Parsing elements (PRAGMA)
The standardization process begins by identifying tokens within the incoming data. A token can be a single character, a word, or multiple words that are not separated by spaces.
The parsing parameters of the table in the pattern-action file define the tokens. For example, for Latin-based languages, 123-456 has three tokens: 123, the hyphen (-), and 456. A hyphen separates words and is considered to be a token in itself.
Spaces are separate tokens. They are also stripped from the input. For example, 123 MAIN ST consists of three tokens: 123, MAIN, and ST.
Using SEPLIST and STRIPLIST
SEPLIST and STRIPLIST are specification statements that are placed between the PRAGMA_START and PRAGMA_END lines in a Pattern-Action file.
- SEPLIST. Uses any character in the list to separate tokens
- STRIPLIST. Removes any character in the list.

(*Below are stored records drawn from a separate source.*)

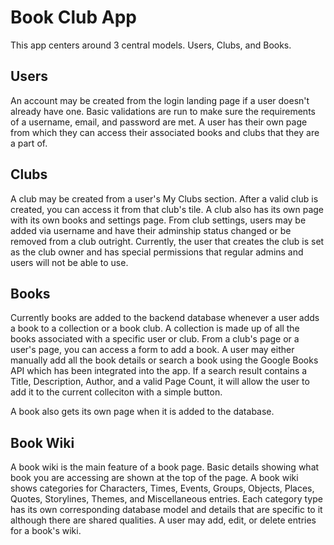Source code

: # Book Club App
This app centers around 3 central models. Users, Clubs, and Books.

## Users
An account may be created from the login landing page if a user doesn't already have one. Basic validations are run to make sure the requirements of a username, email, and password are met. A user has their own page from which they can access their associated books and clubs that they are a part of.

## Clubs
A club may be created from a user's My Clubs section. After a valid club is created, you can access it from that club's tile. A club also has its own page with its own books and settings page. From club settings, users may be added via username and have their adminship status changed or be removed from a club outright. Currently, the user that creates the club is set as the club owner and has special permissions that regular admins and users will not be able to use. 

## Books
Currently books are added to the backend database whenever a user adds a book to a collection or a book club. A collection is made up of all the books associated with a specific user or club. From a club's page or a user's page, you can access a form to add a book. A user may either manually add all the book details or search a book using the Google Books API which has been integrated into the app. If a search result contains a Title, Description, Author, and a valid Page Count, it will allow the user to add it to the current colleciton with a simple button. 

A book also gets its own page when it is added to the database.

## Book Wiki
A book wiki is the main feature of a book page. Basic details showing what book you are accessing are shown at the top of the page. A book wiki shows categories for Characters, Times, Events, Groups, Objects, Places, Quotes, Storylines, Themes, and Miscellaneous entries. Each category type has its own corresponding database model and details that are specific to it although there are shared qualities. A user may add, edit, or delete entries for a book's wiki. 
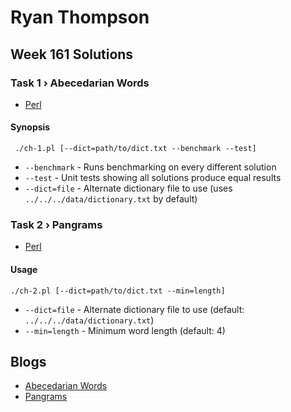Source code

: # Ryan Thompson

## Week 161 Solutions

### Task 1 › Abecedarian Words

 * [Perl](perl/ch-1.pl)

 #### Synopsis

     ./ch-1.pl [--dict=path/to/dict.txt --benchmark --test]

 * `--benchmark` - Runs benchmarking on every different solution
 * `--test` - Unit tests showing all solutions produce equal results
 * `--dict=file` - Alternate dictionary file to use (uses `../../../data/dictionary.txt` by default)

### Task 2 › Pangrams

 * [Perl](perl/ch-2.pl)

#### Usage

    ./ch-2.pl [--dict=path/to/dict.txt --min=length]

 * `--dict=file` - Alternate dictionary file to use (default: `../../../data/dictionary.txt`)
 * `--min=length` - Minimum word length (default: 4)

## Blogs

 * [Abecedarian Words](https://ry.ca/2022/04/abecedarian-words)
 * [Pangrams](https://ry.ca/2022/04/pangrams)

Any character that is in both lists separates tokens but does not appear as a token itself. The best example is spaces. One or more spaces are stripped but the space indicates where one word ends and another begins. Include the space character in both SEPLIST and STRIPLIST.
If you want to include SEPLIST and STRIPLIST, put them as the first set of statements in the .pat file, preceded with a \PRAGMA_START, and followed by a PRAGMA_END. For example:
\PRAGMA_START
SEPLIST " ,"
STRIPLIST " -"
\PRAGMA_END
Enclose the characters in the list in quotation marks.

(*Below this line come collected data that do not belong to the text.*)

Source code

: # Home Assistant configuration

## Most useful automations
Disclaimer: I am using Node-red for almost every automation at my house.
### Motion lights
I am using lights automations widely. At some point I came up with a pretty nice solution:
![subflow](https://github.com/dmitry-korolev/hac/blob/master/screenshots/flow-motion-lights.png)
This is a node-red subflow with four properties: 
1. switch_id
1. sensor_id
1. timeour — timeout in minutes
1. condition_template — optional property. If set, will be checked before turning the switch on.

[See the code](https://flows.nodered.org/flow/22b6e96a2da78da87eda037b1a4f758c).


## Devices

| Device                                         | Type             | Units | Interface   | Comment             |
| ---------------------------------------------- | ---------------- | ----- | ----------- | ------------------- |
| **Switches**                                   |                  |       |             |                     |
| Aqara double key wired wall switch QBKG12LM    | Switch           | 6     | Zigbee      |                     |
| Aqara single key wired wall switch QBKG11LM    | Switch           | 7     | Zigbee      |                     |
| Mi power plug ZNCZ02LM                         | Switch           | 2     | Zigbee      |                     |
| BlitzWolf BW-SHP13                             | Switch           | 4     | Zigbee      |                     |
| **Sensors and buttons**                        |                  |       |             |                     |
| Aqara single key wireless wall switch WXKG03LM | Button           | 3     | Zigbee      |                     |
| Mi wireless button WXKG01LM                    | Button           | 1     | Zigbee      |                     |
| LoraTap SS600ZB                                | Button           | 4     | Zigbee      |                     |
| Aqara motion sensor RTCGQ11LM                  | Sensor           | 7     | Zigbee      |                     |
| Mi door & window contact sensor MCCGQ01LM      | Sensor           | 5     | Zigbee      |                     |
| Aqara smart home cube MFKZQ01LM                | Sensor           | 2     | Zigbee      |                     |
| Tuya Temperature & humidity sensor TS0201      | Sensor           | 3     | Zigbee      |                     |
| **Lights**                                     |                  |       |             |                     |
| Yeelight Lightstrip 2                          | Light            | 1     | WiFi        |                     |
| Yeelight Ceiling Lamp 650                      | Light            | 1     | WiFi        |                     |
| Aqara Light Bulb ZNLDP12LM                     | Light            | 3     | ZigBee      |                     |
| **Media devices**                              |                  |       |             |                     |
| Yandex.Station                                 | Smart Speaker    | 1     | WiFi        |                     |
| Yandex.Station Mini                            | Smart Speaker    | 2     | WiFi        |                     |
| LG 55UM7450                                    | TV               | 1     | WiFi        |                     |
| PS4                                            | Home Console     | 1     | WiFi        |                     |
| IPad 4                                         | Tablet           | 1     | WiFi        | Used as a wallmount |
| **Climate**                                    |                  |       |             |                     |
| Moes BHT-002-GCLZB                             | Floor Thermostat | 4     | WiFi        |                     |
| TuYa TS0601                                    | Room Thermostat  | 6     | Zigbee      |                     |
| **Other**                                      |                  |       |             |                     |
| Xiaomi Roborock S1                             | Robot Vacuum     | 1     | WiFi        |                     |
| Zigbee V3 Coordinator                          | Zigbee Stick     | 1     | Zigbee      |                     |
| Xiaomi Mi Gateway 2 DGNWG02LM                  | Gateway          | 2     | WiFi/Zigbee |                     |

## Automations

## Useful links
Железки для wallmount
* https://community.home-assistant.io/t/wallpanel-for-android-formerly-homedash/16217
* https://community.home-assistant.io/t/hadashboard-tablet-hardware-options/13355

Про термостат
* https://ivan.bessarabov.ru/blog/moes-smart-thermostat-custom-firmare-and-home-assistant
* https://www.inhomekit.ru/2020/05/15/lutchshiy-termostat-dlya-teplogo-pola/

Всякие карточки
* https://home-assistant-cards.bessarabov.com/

Applying parsing rules to a list
The special token class (~) represents special characters that are not included in the SEPLIST and STRIPLIST. These characters (!, \, @, ~, %) require special handling.
When adding special characters, consider the following rules:
- Do not use the quotation mark in the SEPLIST or STRIPLIST unless you precede it with the backslash (\) escape character.
- The backslash (\) is the escape character that you use in a pattern but it must itself be escaped (\\).
SEPLIST: " !?%$,.;:()/#&"
STRIPLIST: " !?*@$,.;:-\\''"
In this example, the hyphen is in both lists. Because the SEPLIST is applied before the STRIPLIST, STRATFORD-ON-AVON in the incoming data is parsed into three tokens: STRATFORD, ON, and AVON.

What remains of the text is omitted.